What you need to do: Copy the records below in full, changing no character.

(Stored items)
=-=-=-=-=
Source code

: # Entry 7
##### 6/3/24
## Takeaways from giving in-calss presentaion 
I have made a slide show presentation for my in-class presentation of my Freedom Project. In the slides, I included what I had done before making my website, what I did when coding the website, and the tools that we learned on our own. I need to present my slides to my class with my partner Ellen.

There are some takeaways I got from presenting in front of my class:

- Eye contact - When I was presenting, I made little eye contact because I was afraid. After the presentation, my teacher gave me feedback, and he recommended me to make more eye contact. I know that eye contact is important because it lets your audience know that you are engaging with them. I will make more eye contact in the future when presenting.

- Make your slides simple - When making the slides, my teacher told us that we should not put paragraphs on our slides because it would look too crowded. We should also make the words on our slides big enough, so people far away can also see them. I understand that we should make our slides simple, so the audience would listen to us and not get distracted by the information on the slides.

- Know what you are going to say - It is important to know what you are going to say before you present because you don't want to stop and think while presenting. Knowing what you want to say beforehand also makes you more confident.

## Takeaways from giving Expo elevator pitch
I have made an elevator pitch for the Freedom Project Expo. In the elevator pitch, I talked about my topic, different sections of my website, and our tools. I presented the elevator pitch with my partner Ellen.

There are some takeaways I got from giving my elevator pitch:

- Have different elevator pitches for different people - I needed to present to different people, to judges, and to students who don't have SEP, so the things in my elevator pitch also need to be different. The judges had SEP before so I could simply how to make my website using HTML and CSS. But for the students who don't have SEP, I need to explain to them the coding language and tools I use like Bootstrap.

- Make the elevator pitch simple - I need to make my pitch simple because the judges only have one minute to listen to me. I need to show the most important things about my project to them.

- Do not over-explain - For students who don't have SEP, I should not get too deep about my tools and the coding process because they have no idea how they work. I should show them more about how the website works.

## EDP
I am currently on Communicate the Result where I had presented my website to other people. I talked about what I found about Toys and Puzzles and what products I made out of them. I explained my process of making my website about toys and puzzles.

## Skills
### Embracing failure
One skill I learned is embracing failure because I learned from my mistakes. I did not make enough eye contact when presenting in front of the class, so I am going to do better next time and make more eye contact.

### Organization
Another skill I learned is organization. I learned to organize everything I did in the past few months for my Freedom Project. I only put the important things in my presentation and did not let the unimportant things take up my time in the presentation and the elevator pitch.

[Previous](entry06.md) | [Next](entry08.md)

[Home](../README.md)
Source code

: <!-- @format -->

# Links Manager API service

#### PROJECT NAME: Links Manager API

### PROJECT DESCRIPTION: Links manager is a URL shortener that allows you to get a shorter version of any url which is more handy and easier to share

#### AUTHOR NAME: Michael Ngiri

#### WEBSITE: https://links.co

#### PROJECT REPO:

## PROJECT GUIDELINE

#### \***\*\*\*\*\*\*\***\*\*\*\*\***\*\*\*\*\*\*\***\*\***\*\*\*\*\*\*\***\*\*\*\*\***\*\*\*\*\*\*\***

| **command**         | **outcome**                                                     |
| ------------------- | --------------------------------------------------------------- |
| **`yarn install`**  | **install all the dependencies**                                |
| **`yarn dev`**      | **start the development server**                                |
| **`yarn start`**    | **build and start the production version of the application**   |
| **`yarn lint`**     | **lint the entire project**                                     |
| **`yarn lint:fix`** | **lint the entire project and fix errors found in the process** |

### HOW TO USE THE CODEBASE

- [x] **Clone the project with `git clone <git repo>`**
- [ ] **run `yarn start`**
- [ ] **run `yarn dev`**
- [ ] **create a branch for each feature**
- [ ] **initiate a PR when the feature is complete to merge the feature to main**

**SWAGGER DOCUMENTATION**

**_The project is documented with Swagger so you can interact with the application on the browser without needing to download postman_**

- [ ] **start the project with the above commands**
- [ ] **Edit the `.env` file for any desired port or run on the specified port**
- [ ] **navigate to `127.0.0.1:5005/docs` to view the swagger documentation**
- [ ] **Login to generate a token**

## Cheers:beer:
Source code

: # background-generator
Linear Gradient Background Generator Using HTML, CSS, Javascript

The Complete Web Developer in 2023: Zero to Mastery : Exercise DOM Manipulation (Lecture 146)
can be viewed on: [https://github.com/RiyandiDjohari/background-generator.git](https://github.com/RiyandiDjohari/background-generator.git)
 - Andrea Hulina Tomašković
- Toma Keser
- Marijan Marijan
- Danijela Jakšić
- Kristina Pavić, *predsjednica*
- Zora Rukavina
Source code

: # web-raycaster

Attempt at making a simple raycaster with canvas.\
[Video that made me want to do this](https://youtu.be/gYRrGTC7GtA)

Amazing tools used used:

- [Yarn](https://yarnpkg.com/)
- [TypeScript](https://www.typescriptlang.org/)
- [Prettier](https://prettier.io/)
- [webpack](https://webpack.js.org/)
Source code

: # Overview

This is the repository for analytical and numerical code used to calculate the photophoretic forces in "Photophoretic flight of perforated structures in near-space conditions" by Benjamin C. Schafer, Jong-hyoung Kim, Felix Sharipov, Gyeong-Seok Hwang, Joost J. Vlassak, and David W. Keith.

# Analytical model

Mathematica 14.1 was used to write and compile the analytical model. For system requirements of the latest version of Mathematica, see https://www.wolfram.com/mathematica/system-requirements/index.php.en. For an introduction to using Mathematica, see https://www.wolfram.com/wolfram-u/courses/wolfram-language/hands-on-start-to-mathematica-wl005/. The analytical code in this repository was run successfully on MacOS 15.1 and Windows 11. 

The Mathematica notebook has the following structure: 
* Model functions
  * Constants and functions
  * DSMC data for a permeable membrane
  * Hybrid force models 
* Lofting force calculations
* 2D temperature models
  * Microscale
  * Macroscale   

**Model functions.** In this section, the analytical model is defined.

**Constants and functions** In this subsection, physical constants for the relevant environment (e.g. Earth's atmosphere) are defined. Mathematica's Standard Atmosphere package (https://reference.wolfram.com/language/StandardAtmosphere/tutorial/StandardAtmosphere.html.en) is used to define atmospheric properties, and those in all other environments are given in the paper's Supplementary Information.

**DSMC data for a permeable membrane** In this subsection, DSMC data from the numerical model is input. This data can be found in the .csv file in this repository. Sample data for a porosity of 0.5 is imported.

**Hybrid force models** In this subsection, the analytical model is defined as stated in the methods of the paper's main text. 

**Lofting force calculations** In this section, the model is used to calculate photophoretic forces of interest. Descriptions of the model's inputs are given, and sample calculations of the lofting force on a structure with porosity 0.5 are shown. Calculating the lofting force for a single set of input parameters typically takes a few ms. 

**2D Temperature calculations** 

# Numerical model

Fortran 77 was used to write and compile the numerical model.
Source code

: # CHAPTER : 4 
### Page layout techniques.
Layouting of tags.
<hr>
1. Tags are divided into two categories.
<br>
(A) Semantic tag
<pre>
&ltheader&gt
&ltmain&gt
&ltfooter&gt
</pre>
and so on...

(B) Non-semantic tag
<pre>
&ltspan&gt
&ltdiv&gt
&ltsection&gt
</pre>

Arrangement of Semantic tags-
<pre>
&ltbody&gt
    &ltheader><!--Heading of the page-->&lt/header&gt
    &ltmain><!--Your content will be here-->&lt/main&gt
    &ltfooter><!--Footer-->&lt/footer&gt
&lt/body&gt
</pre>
=-=-=-=-=
Answer to this problem:
Source code

: # Entry 7
##### 6/3/24
## Takeaways from giving in-calss presentaion 
I have made a slide show presentation for my in-class presentation of my Freedom Project. In the slides, I included what I had done before making my website, what I did when coding the website, and the tools that we learned on our own. I need to present my slides to my class with my partner Ellen.

There are some takeaways I got from presenting in front of my class:

- Eye contact - When I was presenting, I made little eye contact because I was afraid. After the presentation, my teacher gave me feedback, and he recommended me to make more eye contact. I know that eye contact is important because it lets your audience know that you are engaging with them. I will make more eye contact in the future when presenting.

- Make your slides simple - When making the slides, my teacher told us that we should not put paragraphs on our slides because it would look too crowded. We should also make the words on our slides big enough, so people far away can also see them. I understand that we should make our slides simple, so the audience would listen to us and not get distracted by the information on the slides.

- Know what you are going to say - It is important to know what you are going to say before you present because you don't want to stop and think while presenting. Knowing what you want to say beforehand also makes you more confident.

## Takeaways from giving Expo elevator pitch
I have made an elevator pitch for the Freedom Project Expo. In the elevator pitch, I talked about my topic, different sections of my website, and our tools. I presented the elevator pitch with my partner Ellen.

There are some takeaways I got from giving my elevator pitch:

- Have different elevator pitches for different people - I needed to present to different people, to judges, and to students who don't have SEP, so the things in my elevator pitch also need to be different. The judges had SEP before so I could simply how to make my website using HTML and CSS. But for the students who don't have SEP, I need to explain to them the coding language and tools I use like Bootstrap.

- Make the elevator pitch simple - I need to make my pitch simple because the judges only have one minute to listen to me. I need to show the most important things about my project to them.

- Do not over-explain - For students who don't have SEP, I should not get too deep about my tools and the coding process because they have no idea how they work. I should show them more about how the website works.

## EDP
I am currently on Communicate the Result where I had presented my website to other people. I talked about what I found about Toys and Puzzles and what products I made out of them. I explained my process of making my website about toys and puzzles.

## Skills
### Embracing failure
One skill I learned is embracing failure because I learned from my mistakes. I did not make enough eye contact when presenting in front of the class, so I am going to do better next time and make more eye contact.

### Organization
Another skill I learned is organization. I learned to organize everything I did in the past few months for my Freedom Project. I only put the important things in my presentation and did not let the unimportant things take up my time in the presentation and the elevator pitch.

[Previous](entry06.md) | [Next](entry08.md)

[Home](../README.md)
Source code

: <!-- @format -->

# Links Manager API service

#### PROJECT NAME: Links Manager API

### PROJECT DESCRIPTION: Links manager is a URL shortener that allows you to get a shorter version of any url which is more handy and easier to share

#### AUTHOR NAME: Michael Ngiri

#### WEBSITE: https://links.co

#### PROJECT REPO:

## PROJECT GUIDELINE

#### \***\*\*\*\*\*\*\***\*\*\*\*\***\*\*\*\*\*\*\***\*\***\*\*\*\*\*\*\***\*\*\*\*\***\*\*\*\*\*\*\***

| **command**         | **outcome**                                                     |
| ------------------- | --------------------------------------------------------------- |
| **`yarn install`**  | **install all the dependencies**                                |
| **`yarn dev`**      | **start the development server**                                |
| **`yarn start`**    | **build and start the production version of the application**   |
| **`yarn lint`**     | **lint the entire project**                                     |
| **`yarn lint:fix`** | **lint the entire project and fix errors found in the process** |

### HOW TO USE THE CODEBASE

- [x] **Clone the project with `git clone <git repo>`**
- [ ] **run `yarn start`**
- [ ] **run `yarn dev`**
- [ ] **create a branch for each feature**
- [ ] **initiate a PR when the feature is complete to merge the feature to main**

**SWAGGER DOCUMENTATION**

**_The project is documented with Swagger so you can interact with the application on the browser without needing to download postman_**

- [ ] **start the project with the above commands**
- [ ] **Edit the `.env` file for any desired port or run on the specified port**
- [ ] **navigate to `127.0.0.1:5005/docs` to view the swagger documentation**
- [ ] **Login to generate a token**

## Cheers:beer:
Source code

: # background-generator
Linear Gradient Background Generator Using HTML, CSS, Javascript

The Complete Web Developer in 2023: Zero to Mastery : Exercise DOM Manipulation (Lecture 146)
can be viewed on: [https://github.com/RiyandiDjohari/background-generator.git](https://github.com/RiyandiDjohari/background-generator.git)
 - Andrea Hulina Tomašković
- Toma Keser
- Marijan Marijan
- Danijela Jakšić
- Kristina Pavić, *predsjednica*
- Zora Rukavina
Source code

: # web-raycaster

Attempt at making a simple raycaster with canvas.\
[Video that made me want to do this](https://youtu.be/gYRrGTC7GtA)

Amazing tools used used:

- [Yarn](https://yarnpkg.com/)
- [TypeScript](https://www.typescriptlang.org/)
- [Prettier](https://prettier.io/)
- [webpack](https://webpack.js.org/)
Source code

: # Overview

This is the repository for analytical and numerical code used to calculate the photophoretic forces in "Photophoretic flight of perforated structures in near-space conditions" by Benjamin C. Schafer, Jong-hyoung Kim, Felix Sharipov, Gyeong-Seok Hwang, Joost J. Vlassak, and David W. Keith.

# Analytical model

Mathematica 14.1 was used to write and compile the analytical model. For system requirements of the latest version of Mathematica, see https://www.wolfram.com/mathematica/system-requirements/index.php.en. For an introduction to using Mathematica, see https://www.wolfram.com/wolfram-u/courses/wolfram-language/hands-on-start-to-mathematica-wl005/. The analytical code in this repository was run successfully on MacOS 15.1 and Windows 11. 

The Mathematica notebook has the following structure: 
* Model functions
  * Constants and functions
  * DSMC data for a permeable membrane
  * Hybrid force models 
* Lofting force calculations
* 2D temperature models
  * Microscale
  * Macroscale   

**Model functions.** In this section, the analytical model is defined.

**Constants and functions** In this subsection, physical constants for the relevant environment (e.g. Earth's atmosphere) are defined. Mathematica's Standard Atmosphere package (https://reference.wolfram.com/language/StandardAtmosphere/tutorial/StandardAtmosphere.html.en) is used to define atmospheric properties, and those in all other environments are given in the paper's Supplementary Information.

**DSMC data for a permeable membrane** In this subsection, DSMC data from the numerical model is input. This data can be found in the .csv file in this repository. Sample data for a porosity of 0.5 is imported.

**Hybrid force models** In this subsection, the analytical model is defined as stated in the methods of the paper's main text. 

**Lofting force calculations** In this section, the model is used to calculate photophoretic forces of interest. Descriptions of the model's inputs are given, and sample calculations of the lofting force on a structure with porosity 0.5 are shown. Calculating the lofting force for a single set of input parameters typically takes a few ms. 

**2D Temperature calculations** 

# Numerical model

Fortran 77 was used to write and compile the numerical model.
Source code

: # CHAPTER : 4 
### Page layout techniques.
Layouting of tags.
<hr>
1. Tags are divided into two categories.
<br>
(A) Semantic tag
<pre>
&ltheader&gt
&ltmain&gt
&ltfooter&gt
</pre>
and so on...

(B) Non-semantic tag
<pre>
&ltspan&gt
&ltdiv&gt
&ltsection&gt
</pre>

Arrangement of Semantic tags-
<pre>
&ltbody&gt
    &ltheader><!--Heading of the page-->&lt/header&gt
    &ltmain><!--Your content will be here-->&lt/main&gt
    &ltfooter><!--Footer-->&lt/footer&gt
&lt/body&gt
</pre>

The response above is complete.